» **Directions for this task**
Tally the lines in the entries where the string "texttt" appears, and write only the total.

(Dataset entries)
Segment Open
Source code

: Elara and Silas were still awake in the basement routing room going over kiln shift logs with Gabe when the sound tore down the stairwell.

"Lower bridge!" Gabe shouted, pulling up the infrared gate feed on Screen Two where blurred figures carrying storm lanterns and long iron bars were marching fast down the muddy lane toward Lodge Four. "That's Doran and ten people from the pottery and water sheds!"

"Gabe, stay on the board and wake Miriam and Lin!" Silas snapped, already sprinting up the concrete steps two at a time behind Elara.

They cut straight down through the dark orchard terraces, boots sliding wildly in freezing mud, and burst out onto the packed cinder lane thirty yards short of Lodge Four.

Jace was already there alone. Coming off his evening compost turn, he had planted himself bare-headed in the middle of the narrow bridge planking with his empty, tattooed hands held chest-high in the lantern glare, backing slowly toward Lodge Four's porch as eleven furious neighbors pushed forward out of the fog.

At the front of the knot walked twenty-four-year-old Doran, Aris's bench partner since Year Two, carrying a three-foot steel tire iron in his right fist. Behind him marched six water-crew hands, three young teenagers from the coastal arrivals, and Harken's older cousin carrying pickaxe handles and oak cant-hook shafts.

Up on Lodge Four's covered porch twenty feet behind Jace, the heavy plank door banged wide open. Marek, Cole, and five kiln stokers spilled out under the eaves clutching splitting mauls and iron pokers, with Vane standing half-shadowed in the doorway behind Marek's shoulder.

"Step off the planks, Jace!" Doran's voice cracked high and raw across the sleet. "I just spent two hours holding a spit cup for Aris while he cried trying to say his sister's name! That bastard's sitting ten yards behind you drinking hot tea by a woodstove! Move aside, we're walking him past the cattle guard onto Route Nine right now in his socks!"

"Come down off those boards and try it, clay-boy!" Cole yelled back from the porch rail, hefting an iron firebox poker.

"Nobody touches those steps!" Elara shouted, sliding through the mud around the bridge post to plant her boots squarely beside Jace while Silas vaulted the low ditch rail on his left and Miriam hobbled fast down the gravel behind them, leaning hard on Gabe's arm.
Segment Closed
Segment Open
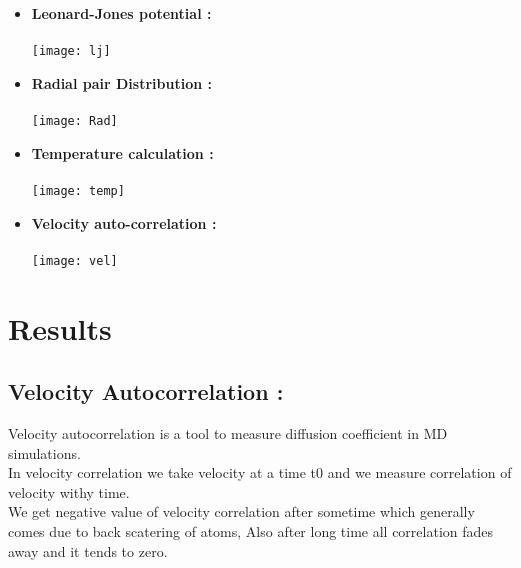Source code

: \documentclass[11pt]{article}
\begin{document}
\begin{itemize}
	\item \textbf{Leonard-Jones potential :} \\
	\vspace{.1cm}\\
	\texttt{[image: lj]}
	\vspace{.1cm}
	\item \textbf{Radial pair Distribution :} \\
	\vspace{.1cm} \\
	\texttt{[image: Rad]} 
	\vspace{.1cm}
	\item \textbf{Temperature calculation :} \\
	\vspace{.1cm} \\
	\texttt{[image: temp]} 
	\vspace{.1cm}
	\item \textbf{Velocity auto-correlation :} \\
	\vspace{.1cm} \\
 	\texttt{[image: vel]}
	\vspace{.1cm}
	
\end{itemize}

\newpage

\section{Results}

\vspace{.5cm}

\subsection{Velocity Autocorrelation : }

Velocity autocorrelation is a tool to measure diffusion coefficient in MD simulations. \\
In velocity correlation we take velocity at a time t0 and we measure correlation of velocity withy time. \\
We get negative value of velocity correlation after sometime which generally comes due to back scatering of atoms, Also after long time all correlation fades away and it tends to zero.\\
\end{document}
Segment Closed
» **Answer to this problem**
4